Meu caro jovem colega,

Escrevo-lhe não do centro das decisões, mas da margem tranquila onde o tempo já desacelerou. Há um privilégio curioso na aposentadoria parcial: ver o movimento sem ser arrastado por ele.

Você inicia sua vida profissional em uma era de máquinas inteligentes, protocolos refinados e algoritmos capazes de sugerir diagnósticos em segundos. Terá à sua disposição instrumentos que minha geração sequer imaginava. Não despreze esses recursos. Eles são fruto da criatividade humana e carregam esforço de muitas décadas.

Mas permita-me dizer algo que talvez não encontre nos manuais.

A medicina não nasceu da máquina.
Nasceu do encontro.

Antes de qualquer exame, antes de qualquer imagem, antes de qualquer marcador biológico, houve um ser humano sentado diante de outro, tentando compreender o sofrimento que lhe era confiado.

Guarde isso.

Você será pressionado a ser rápido. A ser eficiente. A cumprir metas invisíveis. Haverá telas entre você e o paciente. Haverá formulários que disputarão sua atenção. Haverá gestores que falarão de números.

Escute os números.
Mas não se torne um deles.

Especialmente se escolher a psiquiatria — ou qualquer campo que toque a interioridade humana — lembre-se de que o sofrimento não é apenas um conjunto de critérios diagnósticos.
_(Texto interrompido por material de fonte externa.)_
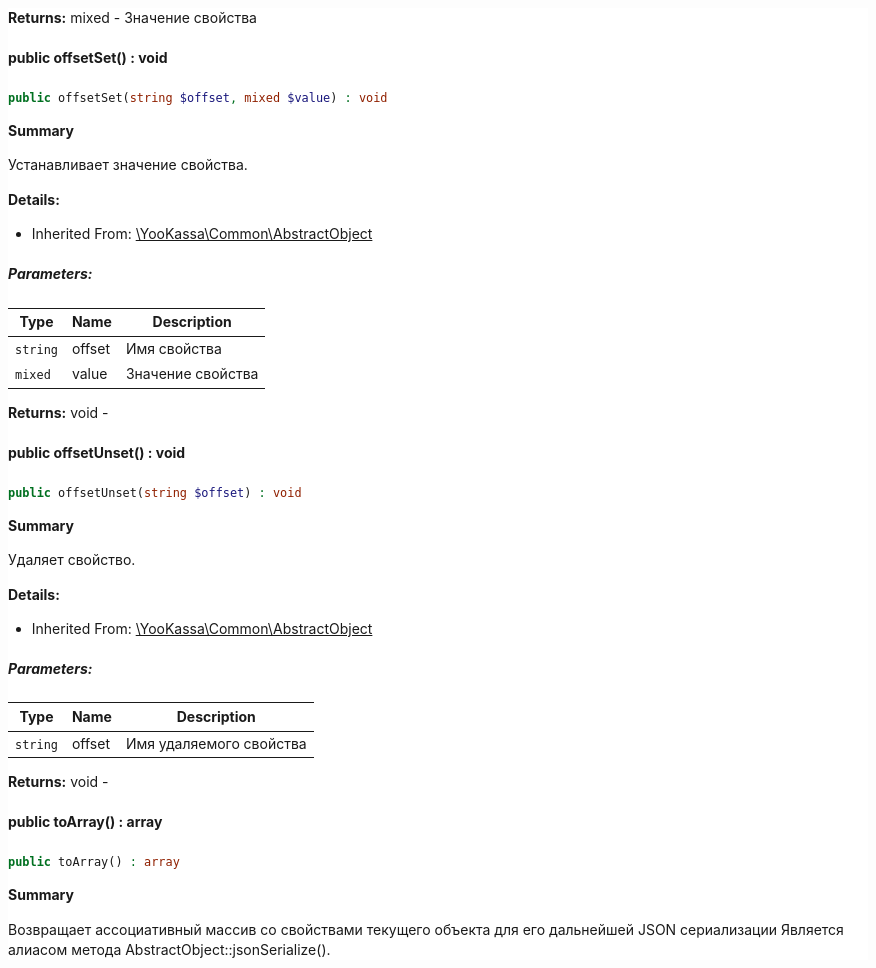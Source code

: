 **Returns:** mixed - Значение свойства


<a name="method_offsetSet" class="anchor"></a>
#### public offsetSet() : void

```php
public offsetSet(string $offset, mixed $value) : void
```

**Summary**

Устанавливает значение свойства.

**Details:**
* Inherited From: [\YooKassa\Common\AbstractObject](../classes/YooKassa-Common-AbstractObject.md)

##### Parameters:
| Type | Name | Description |
| ---- | ---- | ----------- |
| <code lang="php">string</code> | offset  | Имя свойства |
| <code lang="php">mixed</code> | value  | Значение свойства |

**Returns:** void - 


<a name="method_offsetUnset" class="anchor"></a>
#### public offsetUnset() : void

```php
public offsetUnset(string $offset) : void
```

**Summary**

Удаляет свойство.

**Details:**
* Inherited From: [\YooKassa\Common\AbstractObject](../classes/YooKassa-Common-AbstractObject.md)

##### Parameters:
| Type | Name | Description |
| ---- | ---- | ----------- |
| <code lang="php">string</code> | offset  | Имя удаляемого свойства |

**Returns:** void - 


<a name="method_toArray" class="anchor"></a>
#### public toArray() : array

```php
public toArray() : array
```

**Summary**

Возвращает ассоциативный массив со свойствами текущего объекта для его дальнейшей JSON сериализации
Является алиасом метода AbstractObject::jsonSerialize().
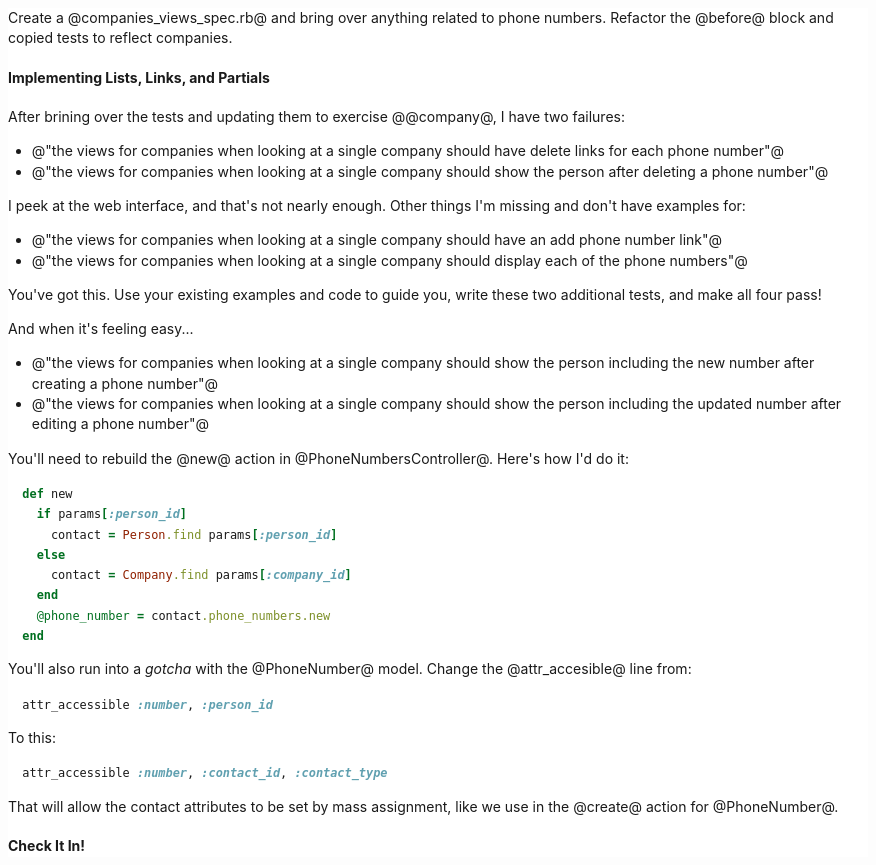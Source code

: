 Create a @companies_views_spec.rb@ and bring over anything related to phone numbers. Refactor the @before@ block and copied tests to reflect companies.

#### Implementing Lists, Links, and Partials

After brining over the tests and updating them to exercise @@company@, I have two failures:

* @"the views for companies when looking at a single company should have delete links for each phone number"@
* @"the views for companies when looking at a single company should show the person after deleting a phone number"@

I peek at the web interface, and that's not nearly enough. Other things I'm missing and don't have examples for:

* @"the views for companies when looking at a single company should have an add phone number link"@
* @"the views for companies when looking at a single company should display each of the phone numbers"@

You've got this. Use your existing examples and code to guide you, write these two additional tests, and make all four pass!

And when it's feeling easy...

* @"the views for companies when looking at a single company should show the person including the new number after creating a phone number"@
* @"the views for companies when looking at a single company should show the person including the updated number after editing a phone number"@

You'll need to rebuild the @new@ action in @PhoneNumbersController@. Here's how I'd do it:

```ruby
  def new
    if params[:person_id]
      contact = Person.find params[:person_id]
    else
      contact = Company.find params[:company_id]
    end
    @phone_number = contact.phone_numbers.new
  end
```

You'll also run into a *gotcha* with the @PhoneNumber@ model. Change the @attr_accesible@ line from:

```ruby
  attr_accessible :number, :person_id
```

To this: 

```ruby
  attr_accessible :number, :contact_id, :contact_type
```

That will allow the contact attributes to be set by mass assignment, like we use in the @create@ action for @PhoneNumber@.

#### Check It In!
Ele é história, contexto, silêncio, vergonha, esperança.

Nenhum algoritmo percebe o instante em que um paciente decide confiar-lhe algo que nunca disse a ninguém. Esse momento não aparece nos registros eletrônicos. Mas é ali que a medicina acontece.

Não tema a tecnologia. Aprenda a utilizá-la com competência. Mas não delegue a ela aquilo que é exclusivamente humano: a responsabilidade de tolerar a incerteza sem abandonar a compaixão.

Haverá dias em que você se sentirá cansado. Talvez até esvaziado. Perguntar-se-á se ainda é possível exercer a medicina com sentido. Quando isso ocorrer, volte ao essencial: um rosto, uma história, uma escuta atenta.

Os momentos mais significativos da vida profissional raramente aparecem nas estatísticas. Quase sempre acontecem em silêncio, quando alguém, sentado à sua frente, decide confiar-lhe algo que nunca havia dito a ninguém.

A técnica evolui.
Os sistemas mudam.
As modas científicas passam.

O que permanece é a necessidade humana de ser reconhecido em sua dor.

Se um dia sentir que está se tornando apenas executor de protocolos, faça uma pausa interior. Pergunte-se por que escolheu esta profissão. A resposta talvez não esteja nos currículos, mas na memória de algum encontro que o marcou profundamente.

Não permita que o cinismo substitua a lucidez. A maturidade profissional não é endurecimento; é profundidade.

E lembre-se: a medicina é uma ciência aplicada ao mistério. Não resolvemos o enigma humano; aproximamo-nos dele com respeito.

Se um dia, ao final de muitos anos de prática, você perceber que se recorda mais dos rostos do que dos diagnósticos, mais das histórias do que dos códigos, não se preocupe. Isso não será falha científica. Será sinal de que permaneceu humano.